Why this combination?

  • Password: Basic layer of security.
  • Security Token: Generates a unique OTP, requiring physical possession of the token.
  • Facial Recognition: Uses unique facial features for a strong biometric check.

Business Benefit

  • Maximum security: Suitable for environments where security is paramount, like data centers or executive access.
  • Defense in depth: Multiple layers of security ensure that breaching one factor doesn't compromise the system.
  • Compliance and trust: Demonstrates commitment to security best practices, building trust with clients and stakeholders.

Location-Based Access:

  1. Password (Something You Know)
  2. IP Address verification (Somewhere You Are)

Why this combination?

  • Password: Basic security measure.
  • IP Address Verification: Adds a geographical check to ensure the access is coming from an expected location.

Business Benefit

  • Contextual security: Enhances security by only allowing access from specific locations or networks.
  • Fraud prevention: Helps detect and prevent fraudulent access attempts from unusual locations.
  • Ease of implementation: Simple to set up with existing network infrastructure.

These combinations are intended to give you an idea how to rethink security measures you’ve deployed.
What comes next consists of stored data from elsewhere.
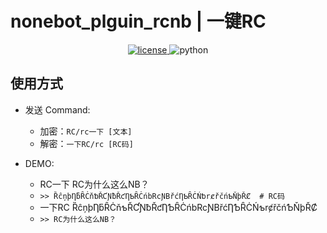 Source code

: # nonebot_plguin_rcnb | 一键RC

<p align="center">
  <a href="https://raw.githubusercontent.com/Kyomotoi/nonebot_plugin_rcnb/main/LICENSE">
    <img src="https://img.shields.io/github/license/Kyomotoi/nonebot_plugin_rcnb" alt="license">
  </a>
  <img src="https://img.shields.io/badge/python-3.8+-blue.svg" alt="python">
</p>

## 使用方式

- 发送 Command:
    * 加密：`RC/rc一下 [文本]`
    * 解密：`一下RC/rc [RC码]`

- DEMO:
    * RC一下 RC为什么这么NB？
    * `>> ȐĉņþȠƃȒĊňƅŘƇƝƀŘƈȠƄȒĊńbRcƝBřćȠƄȒĊŃƅrȼřčńƄŇþŘȻ  # RC码`
    * 一下RC ȐĉņþȠƃȒĊňƅŘƇƝƀŘƈȠƄȒĊńbRcƝBřćȠƄȒĊŃƅrȼřčńƄŇþŘȻ
    * `>> RC为什么这么NB？`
They can be combined with your existing infrastructure in place to ensure optimal security.


Multifactor authentication can help businesses significantly cut down on data breaches and cybersecurity incidents. The best investment you can make to bolster your security posture is by investing in methods like MFA, suplemented by user awareness training and education. Gamified cybersecurity awareness training can be a great way to get stakeholder buy-in for new security measures like MFA.